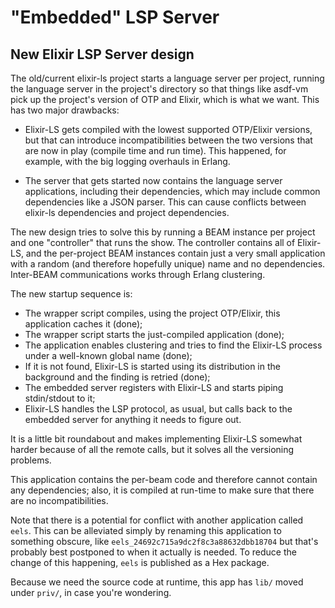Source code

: # "Embedded" LSP Server

## New Elixir LSP Server design

The old/current elixir-ls project starts a language server per project, running the language server in the
project's directory so that things like asdf-vm pick up the project's version of OTP and Elixir, which is
what we want. This has two major drawbacks:

* Elixir-LS gets compiled with the lowest supported OTP/Elixir versions, but that can introduce incompatibilities
  between the two versions that are now in play (compile time and run time). This happened, for example, with the
  big logging overhauls in Erlang.

* The server that gets started now contains the language server applications, including their dependencies, which
  may include common dependencies like a JSON parser. This can cause conflicts between elixir-ls dependencies and
  project dependencies.

The new design tries to solve this by running a BEAM instance per project and one "controller" that runs the show. The
controller contains all of Elixir-LS, and the per-project BEAM instances contain just a very small application with
a random (and therefore hopefully unique) name and no dependencies. Inter-BEAM communications works through Erlang
clustering.

The new startup sequence is:

* The wrapper script compiles, using the project OTP/Elixir, this application caches it (done);
* The wrapper script starts the just-compiled application (done);
* The application enables clustering and tries to find the Elixir-LS process under a well-known global name (done);
* If it is not found, Elixir-LS is started using its distribution in the background and the finding is retried (done);
* The embedded server registers with Elixir-LS and starts piping stdin/stdout to it;
* Elixir-LS handles the LSP protocol, as usual, but calls back to the embedded server for anything it needs
  to figure out.

It is a little bit roundabout and makes implementing Elixir-LS somewhat harder because of all the remote calls, but
it solves all the versioning problems.

This application contains the per-beam code and therefore cannot contain any dependencies; also, it is compiled
at run-time to make sure that there are no incompatibilities.

Note that there is a potential for conflict with another application called `eels`. This can be alleviated simply
by renaming this application to something obscure, like `eels_24692c715a9dc2f8c3a88632dbb18704` but that's probably
best postponed to when it actually is needed. To reduce the change of this happening, `eels` is published as
a Hex package.

Because we need the source code at runtime, this app has `lib/` moved under `priv/`, in case you're wondering.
============
_Try it_. Starting at the line with "It is a little", restate each line through the end of the records, both ends included, and stop there.

_Answer box_.
It is a little bit roundabout and makes implementing Elixir-LS somewhat harder because of all the remote calls, but
it solves all the versioning problems.

This application contains the per-beam code and therefore cannot contain any dependencies; also, it is compiled
at run-time to make sure that there are no incompatibilities.

Note that there is a potential for conflict with another application called `eels`. This can be alleviated simply
by renaming this application to something obscure, like `eels_24692c715a9dc2f8c3a88632dbb18704` but that's probably
best postponed to when it actually is needed. To reduce the change of this happening, `eels` is published as
a Hex package.

Because we need the source code at runtime, this app has `lib/` moved under `priv/`, in case you're wondering.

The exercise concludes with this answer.